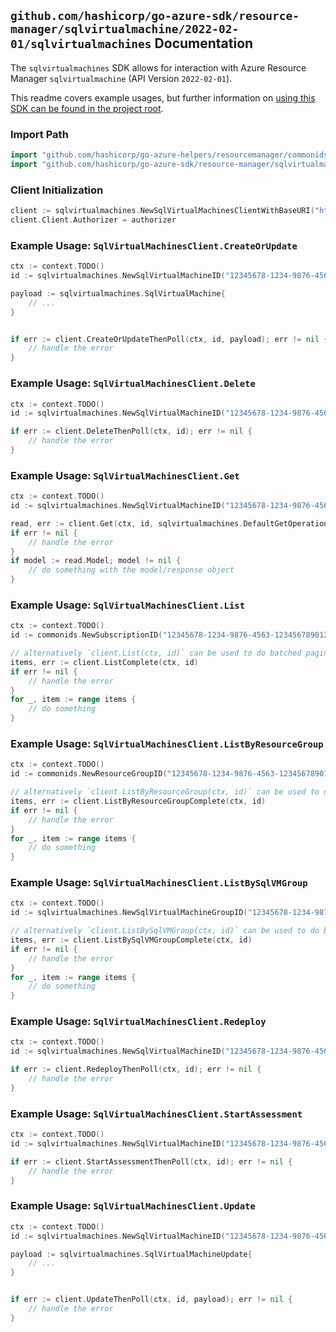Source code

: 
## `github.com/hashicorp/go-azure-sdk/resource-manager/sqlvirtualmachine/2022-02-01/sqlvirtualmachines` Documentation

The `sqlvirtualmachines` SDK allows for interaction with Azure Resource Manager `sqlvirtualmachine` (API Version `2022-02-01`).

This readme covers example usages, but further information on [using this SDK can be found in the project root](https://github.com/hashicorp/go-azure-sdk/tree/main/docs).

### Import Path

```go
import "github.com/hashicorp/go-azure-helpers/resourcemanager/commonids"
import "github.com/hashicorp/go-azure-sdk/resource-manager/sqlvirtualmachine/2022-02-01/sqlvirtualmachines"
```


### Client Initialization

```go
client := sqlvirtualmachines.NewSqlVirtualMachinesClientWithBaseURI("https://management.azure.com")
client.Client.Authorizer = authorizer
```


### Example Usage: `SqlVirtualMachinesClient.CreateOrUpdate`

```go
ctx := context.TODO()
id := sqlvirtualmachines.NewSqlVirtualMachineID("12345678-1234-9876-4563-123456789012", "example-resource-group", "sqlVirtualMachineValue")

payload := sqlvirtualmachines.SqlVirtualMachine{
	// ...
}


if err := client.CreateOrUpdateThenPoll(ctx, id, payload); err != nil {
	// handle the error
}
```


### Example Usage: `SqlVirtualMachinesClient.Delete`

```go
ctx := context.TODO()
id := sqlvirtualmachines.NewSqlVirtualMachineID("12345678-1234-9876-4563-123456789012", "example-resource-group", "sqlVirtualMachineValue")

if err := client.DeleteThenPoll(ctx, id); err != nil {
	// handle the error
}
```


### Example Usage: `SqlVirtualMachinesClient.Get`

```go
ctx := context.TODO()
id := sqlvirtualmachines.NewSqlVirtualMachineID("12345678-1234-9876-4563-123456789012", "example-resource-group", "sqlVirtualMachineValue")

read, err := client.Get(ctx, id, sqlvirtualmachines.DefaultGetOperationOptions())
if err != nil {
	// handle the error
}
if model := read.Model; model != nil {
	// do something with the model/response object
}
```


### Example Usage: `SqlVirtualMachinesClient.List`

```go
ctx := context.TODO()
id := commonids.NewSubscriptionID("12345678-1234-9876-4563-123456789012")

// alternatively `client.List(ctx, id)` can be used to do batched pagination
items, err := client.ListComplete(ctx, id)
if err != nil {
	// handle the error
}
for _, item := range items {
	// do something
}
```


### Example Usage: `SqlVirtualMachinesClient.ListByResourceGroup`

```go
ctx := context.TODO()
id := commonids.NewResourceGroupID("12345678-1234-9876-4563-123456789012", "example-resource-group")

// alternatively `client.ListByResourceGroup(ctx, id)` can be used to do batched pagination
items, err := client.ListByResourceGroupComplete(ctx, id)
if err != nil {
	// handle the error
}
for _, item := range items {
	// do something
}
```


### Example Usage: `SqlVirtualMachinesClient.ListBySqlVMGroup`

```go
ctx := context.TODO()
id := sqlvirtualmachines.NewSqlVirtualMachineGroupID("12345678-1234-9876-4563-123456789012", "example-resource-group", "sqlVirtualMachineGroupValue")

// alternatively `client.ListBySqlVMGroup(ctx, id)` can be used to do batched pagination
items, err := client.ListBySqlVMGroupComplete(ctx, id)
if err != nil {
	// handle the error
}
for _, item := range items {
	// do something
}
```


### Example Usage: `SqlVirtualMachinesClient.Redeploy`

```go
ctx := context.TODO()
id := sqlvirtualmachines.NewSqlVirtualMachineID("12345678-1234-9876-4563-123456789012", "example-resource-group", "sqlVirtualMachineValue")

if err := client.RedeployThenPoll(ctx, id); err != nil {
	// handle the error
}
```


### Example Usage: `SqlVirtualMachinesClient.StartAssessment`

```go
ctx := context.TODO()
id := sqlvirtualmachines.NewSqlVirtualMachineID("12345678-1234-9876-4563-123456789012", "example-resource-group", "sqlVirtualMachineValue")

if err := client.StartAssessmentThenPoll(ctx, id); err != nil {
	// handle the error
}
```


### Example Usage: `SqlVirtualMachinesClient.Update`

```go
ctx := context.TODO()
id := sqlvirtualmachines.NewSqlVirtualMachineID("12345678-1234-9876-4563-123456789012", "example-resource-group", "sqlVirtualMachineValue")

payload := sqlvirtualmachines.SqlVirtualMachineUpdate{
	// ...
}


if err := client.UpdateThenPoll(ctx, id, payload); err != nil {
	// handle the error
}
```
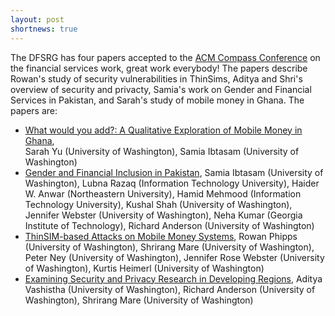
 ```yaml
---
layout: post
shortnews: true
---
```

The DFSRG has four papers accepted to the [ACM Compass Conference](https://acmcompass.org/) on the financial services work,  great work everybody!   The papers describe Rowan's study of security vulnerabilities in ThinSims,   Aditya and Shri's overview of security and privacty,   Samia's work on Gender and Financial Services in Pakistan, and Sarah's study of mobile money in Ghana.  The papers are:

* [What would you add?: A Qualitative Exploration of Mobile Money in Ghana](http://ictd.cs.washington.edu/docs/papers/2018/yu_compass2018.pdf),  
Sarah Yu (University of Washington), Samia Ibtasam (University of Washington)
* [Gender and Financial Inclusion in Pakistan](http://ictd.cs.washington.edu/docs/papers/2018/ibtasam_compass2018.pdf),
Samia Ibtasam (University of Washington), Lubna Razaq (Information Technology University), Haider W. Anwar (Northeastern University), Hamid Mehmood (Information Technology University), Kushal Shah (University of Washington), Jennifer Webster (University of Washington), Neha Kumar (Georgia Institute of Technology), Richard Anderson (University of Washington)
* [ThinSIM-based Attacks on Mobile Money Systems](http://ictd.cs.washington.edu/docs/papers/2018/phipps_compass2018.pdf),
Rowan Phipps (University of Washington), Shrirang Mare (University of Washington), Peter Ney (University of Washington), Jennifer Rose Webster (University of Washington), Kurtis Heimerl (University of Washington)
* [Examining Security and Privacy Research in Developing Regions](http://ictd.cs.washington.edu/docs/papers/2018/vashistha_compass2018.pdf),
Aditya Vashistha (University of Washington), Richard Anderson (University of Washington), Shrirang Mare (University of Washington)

========

Task brief
Transcribe the material exactly, and leave out whatever pictures it holds.

Solution for this problem
Source code

: 
## `github.com/hashicorp/go-azure-sdk/resource-manager/sqlvirtualmachine/2022-02-01/sqlvirtualmachines` Documentation

The `sqlvirtualmachines` SDK allows for interaction with Azure Resource Manager `sqlvirtualmachine` (API Version `2022-02-01`).

This readme covers example usages, but further information on [using this SDK can be found in the project root](https://github.com/hashicorp/go-azure-sdk/tree/main/docs).

### Import Path

```go
import "github.com/hashicorp/go-azure-helpers/resourcemanager/commonids"
import "github.com/hashicorp/go-azure-sdk/resource-manager/sqlvirtualmachine/2022-02-01/sqlvirtualmachines"
```


### Client Initialization

```go
client := sqlvirtualmachines.NewSqlVirtualMachinesClientWithBaseURI("https://management.azure.com")
client.Client.Authorizer = authorizer
```


### Example Usage: `SqlVirtualMachinesClient.CreateOrUpdate`

```go
ctx := context.TODO()
id := sqlvirtualmachines.NewSqlVirtualMachineID("12345678-1234-9876-4563-123456789012", "example-resource-group", "sqlVirtualMachineValue")

payload := sqlvirtualmachines.SqlVirtualMachine{
	// ...
}


if err := client.CreateOrUpdateThenPoll(ctx, id, payload); err != nil {
	// handle the error
}
```


### Example Usage: `SqlVirtualMachinesClient.Delete`

```go
ctx := context.TODO()
id := sqlvirtualmachines.NewSqlVirtualMachineID("12345678-1234-9876-4563-123456789012", "example-resource-group", "sqlVirtualMachineValue")

if err := client.DeleteThenPoll(ctx, id); err != nil {
	// handle the error
}
```


### Example Usage: `SqlVirtualMachinesClient.Get`

```go
ctx := context.TODO()
id := sqlvirtualmachines.NewSqlVirtualMachineID("12345678-1234-9876-4563-123456789012", "example-resource-group", "sqlVirtualMachineValue")

read, err := client.Get(ctx, id, sqlvirtualmachines.DefaultGetOperationOptions())
if err != nil {
	// handle the error
}
if model := read.Model; model != nil {
	// do something with the model/response object
}
```


### Example Usage: `SqlVirtualMachinesClient.List`

```go
ctx := context.TODO()
id := commonids.NewSubscriptionID("12345678-1234-9876-4563-123456789012")

// alternatively `client.List(ctx, id)` can be used to do batched pagination
items, err := client.ListComplete(ctx, id)
if err != nil {
	// handle the error
}
for _, item := range items {
	// do something
}
```


### Example Usage: `SqlVirtualMachinesClient.ListByResourceGroup`

```go
ctx := context.TODO()
id := commonids.NewResourceGroupID("12345678-1234-9876-4563-123456789012", "example-resource-group")

// alternatively `client.ListByResourceGroup(ctx, id)` can be used to do batched pagination
items, err := client.ListByResourceGroupComplete(ctx, id)
if err != nil {
	// handle the error
}
for _, item := range items {
	// do something
}
```


### Example Usage: `SqlVirtualMachinesClient.ListBySqlVMGroup`

```go
ctx := context.TODO()
id := sqlvirtualmachines.NewSqlVirtualMachineGroupID("12345678-1234-9876-4563-123456789012", "example-resource-group", "sqlVirtualMachineGroupValue")

// alternatively `client.ListBySqlVMGroup(ctx, id)` can be used to do batched pagination
items, err := client.ListBySqlVMGroupComplete(ctx, id)
if err != nil {
	// handle the error
}
for _, item := range items {
	// do something
}
```


### Example Usage: `SqlVirtualMachinesClient.Redeploy`

```go
ctx := context.TODO()
id := sqlvirtualmachines.NewSqlVirtualMachineID("12345678-1234-9876-4563-123456789012", "example-resource-group", "sqlVirtualMachineValue")

if err := client.RedeployThenPoll(ctx, id); err != nil {
	// handle the error
}
```


### Example Usage: `SqlVirtualMachinesClient.StartAssessment`

```go
ctx := context.TODO()
id := sqlvirtualmachines.NewSqlVirtualMachineID("12345678-1234-9876-4563-123456789012", "example-resource-group", "sqlVirtualMachineValue")

if err := client.StartAssessmentThenPoll(ctx, id); err != nil {
	// handle the error
}
```


### Example Usage: `SqlVirtualMachinesClient.Update`

```go
ctx := context.TODO()
id := sqlvirtualmachines.NewSqlVirtualMachineID("12345678-1234-9876-4563-123456789012", "example-resource-group", "sqlVirtualMachineValue")

payload := sqlvirtualmachines.SqlVirtualMachineUpdate{
	// ...
}


if err := client.UpdateThenPoll(ctx, id, payload); err != nil {
	// handle the error
}
```
 ```yaml
---
layout: post
shortnews: true
---
```

The DFSRG has four papers accepted to the [ACM Compass Conference](https://acmcompass.org/) on the financial services work,  great work everybody!   The papers describe Rowan's study of security vulnerabilities in ThinSims,   Aditya and Shri's overview of security and privacty,   Samia's work on Gender and Financial Services in Pakistan, and Sarah's study of mobile money in Ghana.  The papers are:

* [What would you add?: A Qualitative Exploration of Mobile Money in Ghana](http://ictd.cs.washington.edu/docs/papers/2018/yu_compass2018.pdf),  
Sarah Yu (University of Washington), Samia Ibtasam (University of Washington)
* [Gender and Financial Inclusion in Pakistan](http://ictd.cs.washington.edu/docs/papers/2018/ibtasam_compass2018.pdf),
Samia Ibtasam (University of Washington), Lubna Razaq (Information Technology University), Haider W. Anwar (Northeastern University), Hamid Mehmood (Information Technology University), Kushal Shah (University of Washington), Jennifer Webster (University of Washington), Neha Kumar (Georgia Institute of Technology), Richard Anderson (University of Washington)
* [ThinSIM-based Attacks on Mobile Money Systems](http://ictd.cs.washington.edu/docs/papers/2018/phipps_compass2018.pdf),
Rowan Phipps (University of Washington), Shrirang Mare (University of Washington), Peter Ney (University of Washington), Jennifer Rose Webster (University of Washington), Kurtis Heimerl (University of Washington)
* [Examining Security and Privacy Research in Developing Regions](http://ictd.cs.washington.edu/docs/papers/2018/vashistha_compass2018.pdf),
Aditya Vashistha (University of Washington), Richard Anderson (University of Washington), Shrirang Mare (University of Washington)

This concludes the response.